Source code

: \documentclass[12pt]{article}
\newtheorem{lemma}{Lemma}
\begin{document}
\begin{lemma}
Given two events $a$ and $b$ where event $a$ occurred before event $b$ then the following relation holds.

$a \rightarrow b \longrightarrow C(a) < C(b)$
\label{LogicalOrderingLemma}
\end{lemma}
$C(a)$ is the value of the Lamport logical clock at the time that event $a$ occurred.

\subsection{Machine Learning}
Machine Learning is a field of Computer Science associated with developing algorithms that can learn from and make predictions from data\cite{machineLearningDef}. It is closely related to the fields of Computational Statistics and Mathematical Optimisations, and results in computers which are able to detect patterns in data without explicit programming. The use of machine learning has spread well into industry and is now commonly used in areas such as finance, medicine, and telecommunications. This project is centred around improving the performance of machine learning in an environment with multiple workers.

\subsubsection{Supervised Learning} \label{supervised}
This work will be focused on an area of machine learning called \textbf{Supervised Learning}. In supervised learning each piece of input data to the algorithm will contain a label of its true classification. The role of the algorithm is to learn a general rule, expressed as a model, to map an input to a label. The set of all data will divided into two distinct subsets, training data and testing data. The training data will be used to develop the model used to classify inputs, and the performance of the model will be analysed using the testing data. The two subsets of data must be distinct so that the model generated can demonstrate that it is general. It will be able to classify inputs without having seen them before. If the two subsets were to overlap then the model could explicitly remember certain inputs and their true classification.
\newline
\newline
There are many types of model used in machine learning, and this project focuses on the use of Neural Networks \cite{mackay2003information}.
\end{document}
◆ ◆ ◆
#### Activity
Extract, from the material above, each line holding the word "Supervised".

#### Solution to this task
\subsubsection{Supervised Learning} \label{supervised}
This work will be focused on an area of machine learning called \textbf{Supervised Learning}. In supervised learning each piece of input data to the algorithm will contain a label of its true classification. The role of the algorithm is to learn a general rule, expressed as a model, to map an input to a label. The set of all data will divided into two distinct subsets, training data and testing data. The training data will be used to develop the model used to classify inputs, and the performance of the model will be analysed using the testing data. The two subsets of data must be distinct so that the model generated can demonstrate that it is general. It will be able to classify inputs without having seen them before. If the two subsets were to overlap then the model could explicitly remember certain inputs and their true classification.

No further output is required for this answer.